アイテムBOXからセンちゃんを出して、マミを乗せてやる。
ボス部屋の出口扉を開き、地下第四階層へ向かう通路に出た。
三メートルほど行くと、十畳ほどの部屋がある。
部屋の十二時方向には、幅二メートルほどの通路が続いている。
おそらくここが、オブロ正式オープン後に、四階層のリスポーン地点になるのだろう。
あれ? 確かもうオブロに入ってから三日目のはずだ?!
だったら昨日、オブロはオープンしているんじゃないか?
いや、オープン後も一週間はトライアルバージョン……だったか。
「ヒメミ、オブロって昨日オープン日だったよな?」
「はい、でもその気配は無いですね。どうなのマミ?」
「うん、まだオープンされてないみたい」
「そうか……まあ、たいした違いはないか」
「今、オブロは誰でも入れる状態になってましたしね」
「よし、じゃあバフをかける……おっ、オートマナリチャージがレベルアップでパーティー対象になってる」
「それはいいですね! 回復量も上がってませんか? 私のパッシブスキルはHP自動回復量が上がってます」
「おおっ、そうか。おっ確かに、オートマナリチャージの回復スピードが倍になってるな!」
「今までより、マナ切れの心配が緩和されますね」
他のスキルも確認してみた。
ステータスブーストもかなりパワーアップしている。
新たなバードスキル、幻惑も取得している。
幻惑効果で、モンスターの相打ちを誘発させるスキルと説明がある。
対属性耐性や攻撃ブーストなど、バード系スキルもより強化されている。
もちろん俺だけでなくヒメミたちも、それぞれ新たなスキル取得や効果アップなどしている。
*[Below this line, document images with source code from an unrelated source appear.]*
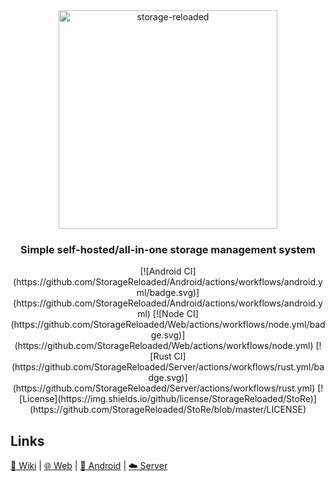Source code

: <div id="header" align="center">
  <a href="https://github.com/StorageReloaded/StoRe">
    <img alt="storage-reloaded" width="350"
         src="https://raw.githubusercontent.com/StorageReloaded/StoRe/master/banner.svg?sanitize=true" />
  </a>
  <h3>Simple self-hosted/all-in-one storage management system</h3>
</div>

<div id="badges" align="center">
[![Android CI](https://github.com/StorageReloaded/Android/actions/workflows/android.yml/badge.svg)](https://github.com/StorageReloaded/Android/actions/workflows/android.yml)
[![Node CI](https://github.com/StorageReloaded/Web/actions/workflows/node.yml/badge.svg)](https://github.com/StorageReloaded/Web/actions/workflows/node.yml)
[![Rust CI](https://github.com/StorageReloaded/Server/actions/workflows/rust.yml/badge.svg)](https://github.com/StorageReloaded/Server/actions/workflows/rust.yml)
[![License](https://img.shields.io/github/license/StorageReloaded/StoRe)](https://github.com/StorageReloaded/StoRe/blob/master/LICENSE)
</div>

## Links
[:book: Wiki](https://github.com/StorageReloaded/StoRe/wiki)
|
[:globe_with_meridians: Web](https://github.com/StorageReloaded/Web)
|
[:iphone: Android](https://github.com/StorageReloaded/Android)
|
[:cloud: Server](https://github.com/StorageReloaded/Server)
トライアルバージョンで設定されている、レベルアップブーストの恩恵がかなりありそうだ。
「マスター、ここからはジェネシスカードが使えません。マニュアルにそのように記載されています」
「えっ! そうなのか――。じゃあ、今までのスキルは……」
「それは大丈夫です、ジェネシスによるブースト効果は、レベルアップ分でほぼ補えるはずです」
「そうか。ならよかった」
全員に、マナリチャージ、ステータスブーストをかける。
「ヒメミ、前衛を頼む」
「はい、マスター」
「続いて、忠臣君とカエデは並列に」
「はい、マスター」
「御意!」
「続いて、ミサキとマミは並列、後衛は俺だ」
「はい、マスター」
「はい、マスタぁ」
「トーチ」
トーチスキルを使い暗い通路を照らす。
通路であれば、二十メートル先まで明るくなるようだ。
ヒメミは、迷いなく通路を進んで行く。
二十メートルほど行くと、T字路に行き当たった。
どうも通路にモンスターは出ていないようだ。
「さて、どうするか……」
「マスター、うちが偵察してきまひょか?」
「そうだな、じゃあカエデ右を頼む、左はリジィーで偵察する」
「了解どす、マスター」
「待った、カエデ!」
ステルス化して走り出そうとするカエデを止める。
「なんどす?」
「念のためチュー太を連れて行け、もしもの時のためだ。あと、明かりは持っているか?」
「了解どす。忍者は夜目効くさかい」
そう言うと、カエデはあっという間に見えなくなった。
トーチの明かりの届く範囲以上の距離に進んだのか、ステルスで味方にも見えにくくなっているのかは分からない。
リスのリジィーをアイテムボックスから取り出す。
設定パネルを開き、『何者かを見つけた時、又はスタミナの半分を消費した時は帰還する』という設定にする。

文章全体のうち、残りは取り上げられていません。